Здраво оценив и опасность, и уязвимость испанского нашествия, Абл аль-Крим 1 июня 1921 г. выступил против захватчиков. Первоначально с ним шло буквально несколько сотен бойцов - его соплеменники из Бени Урьяхиль да кучка молодежи из других кланов, инстинктивно стремившейся к новому. Но Абд аль-Крим прекрасно знал не только испанцев, но и свой народ: он был уверен, что первые же успехи кратно увеличат число его сторонников.

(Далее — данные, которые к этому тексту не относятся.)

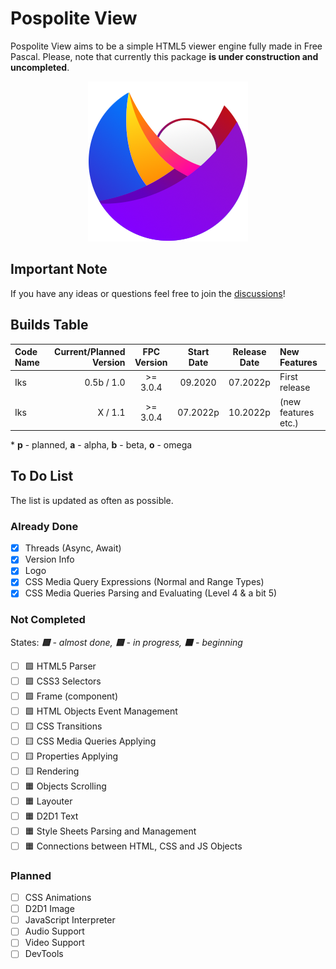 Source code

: # Pospolite View
Pospolite View aims to be a simple HTML5 viewer engine fully made in Free Pascal. Please, note that currently this package **is under construction and uncompleted**.

<p align="center">
  <img src="img/logo_pospolite.png" title="Pospolite View Logo">
</p>

## Important Note

If you have any ideas or questions feel free to join the [discussions](https://github.com/Matek0611/PospoliteView/discussions)!

## Builds Table

 Code Name | Current/Planned Version | FPC Version | Start Date | Release Date | New Features
:--------- | -----------------------:|:-----------:|:----------:|:------------:|:------------
Iks | 0.5b / 1.0 | >= 3.0.4 | 09.2020 | 07.2022p | First release
Iks | X / 1.1 | >= 3.0.4 | 07.2022p | 10.2022p | (new features etc.)

\* **p** - planned, **a** - alpha, **b** - beta, **o** - omega

## To Do List

The list is updated as often as possible.

### Already Done

- [x] Threads (Async, Await)
- [x] Version Info
- [x] Logo
- [x] CSS Media Query Expressions (Normal and Range Types) 
- [x] CSS Media Queries Parsing and Evaluating (Level 4 & a bit 5)

### Not Completed

States: ***🟩** - almost done, **🟨** - in progress, **🟧** - beginning*

- [ ] 🟩 HTML5 Parser 
- [ ] 🟩 CSS3 Selectors
- [ ] 🟩 Frame (component)
- [ ] 🟩 HTML Objects Event Management
- [ ] 🟨 CSS Transitions
- [ ] 🟨 CSS Media Queries Applying
- [ ] 🟨 Properties Applying
- [ ] 🟨 Rendering 
- [ ] 🟧 Objects Scrolling
- [ ] 🟧 Layouter
- [ ] 🟧 D2D1 Text
- [ ] 🟧 Style Sheets Parsing and Management
- [ ] 🟧 Connections between HTML, CSS and JS Objects

### Planned

- [ ] CSS Animations
- [ ] D2D1 Image 
- [ ] JavaScript Interpreter
- [ ] Audio Support
- [ ] Video Support
- [ ] DevTools
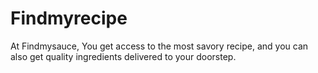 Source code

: # Findmyrecipe

At Findmysauce, You get access to the most savory recipe, and you can also get quality ingredients delivered to your doorstep.
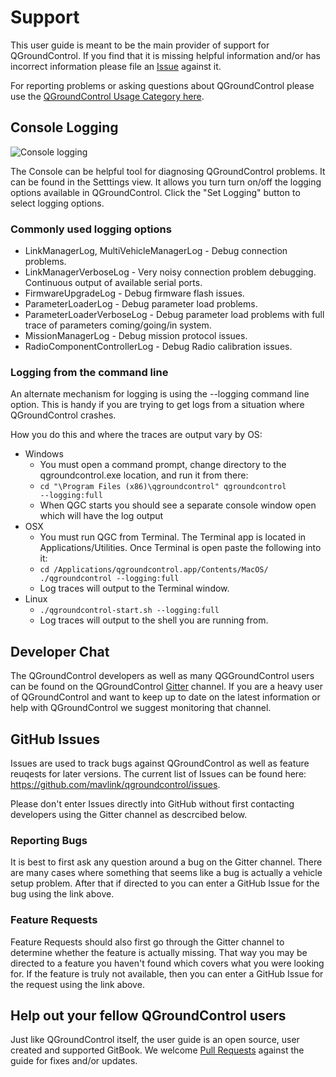 # Support

This user guide is meant to be the main provider of support for QGroundControl. If you find that it is missing helpful information and/or has incorrect information please file an [Issue](https://github.com/mavlink/qgc-user-guide/issues) against it.

For reporting problems or asking questions about QGroundControl please use the [QGroundControl Usage Category here](http://discuss.px4.io/c/qgroundcontrol/qgroundcontrol-usage).

## Console Logging

![Console logging](../../images/support/Console.jpg)

The Console can be helpful tool for diagnosing QGroundControl problems. It can be found in the Setttings view. It allows you turn turn on/off the logging options available in QGroundControl. Click the "Set Logging" button to select logging options.

### Commonly used logging options

* LinkManagerLog, MultiVehicleManagerLog - Debug connection problems.
* LinkManagerVerboseLog - Very noisy connection problem debugging. Continuous output of available serial ports.
* FirmwareUpgradeLog - Debug firmware flash issues.
* ParameterLoaderLog - Debug parameter load problems.
* ParameterLoaderVerboseLog - Debug parameter load problems with full trace of parameters coming/going/in system.
* MissionManagerLog - Debug mission protocol issues.
* RadioComponentControllerLog - Debug Radio calibration issues.

### Logging from the command line

An alternate mechanism for logging is using the --logging command line option. This is handy if you are trying to get logs from a situation where QGroundControl crashes.

How you do this and where the traces are output vary by OS:

  * Windows
    * You must open a command prompt, change directory to the qgroundcontrol.exe location, and run it from there:
    * <code>cd "\Program Files (x86)\qgroundcontrol"
qgroundcontrol --logging:full</code>
    * When QGC starts you should see a separate console window open which will have the log output
  * OSX
    * You must run QGC from Terminal. The Terminal app is located in Applications/Utilities. Once Terminal is open paste the following into it:
    * <code>cd /Applications/qgroundcontrol.app/Contents/MacOS/
./qgroundcontrol --logging:full</code>
    * Log traces will output to the Terminal window.
  * Linux
    * <code>./qgroundcontrol-start.sh --logging:full</code>
    * Log traces will output to the shell you are running from.


## Developer Chat
The QGroundControl developers as well as many QGGroundControl users can be found on the QGroundControl [Gitter](https://gitter.im/mavlink/qgroundcontrol) channel. If you are a heavy user of QGroundControl and want to keep up to date on the latest information or help with QGroundControl we suggest monitoring that channel.



## GitHub Issues
Issues are used to track bugs against QGroundControl as well as feature reuqests for later versions. The current list of Issues can be found here: https://github.com/mavlink/qgroundcontrol/issues.

Please don't enter Issues directly into GitHub without first contacting developers using the Gitter channel as descrcibed below.

### Reporting Bugs
It is best to first ask any question around a bug on the Gitter channel. There are many cases where something that seems like a bug is actually a vehicle setup problem. After that if directed to you can enter a GitHub Issue for the bug using the link above.

### Feature Requests
Feature Requests should also first go through the Gitter channel to determine whether the feature is actually missing. That way you may be directed to a feature you haven't found which covers what you were looking for. If the feature is truly not available, then you can enter a GitHub Issue for the request using the link above.


## Help out your fellow QGroundControl users

Just like QGroundControl itself, the user guide is an open source, user created and supported GitBook. We welcome [Pull Requests](https://github.com/mavlink/qgc-user-guide/pulls) against the guide for fixes and/or updates.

Рассчитывать на успех позволяла новая тактика: вместо лихих берберских атак в конном и пешем строю против колониальных войск он применил рассыпной строй стрелков, засыпавших захватчиков пулями с закрытых позиций. Заимствование из Англо-бурских войн, конечно, но против устаревшей испанской военной машины работало. Плотность огня обеспечивала большая партия пулеметов французских систем Гочкиса и Шоша, приобретенных благодаря наработанным в годы Первой мировой войны связям с контрабандистами во Французском Марокко. Испанская официозная пресса впоследствии утверждала, что убийственная меткость повстанческих пулеметов объяснялась тем, что за ними стояли профессионалы из "французских ренегатов и белых русских (sic!)". Полностью этот вариант исключить нельзя: французы - известные наемники, а военные-белоэмигранты появились в Бизерте (Тунис) с Русской эскадрой контр-адмирала М.А. Кедрова к февралю 1921 г. и теоретически могли успеть к началу Рифской войны, ускользнув из карантина французских властей.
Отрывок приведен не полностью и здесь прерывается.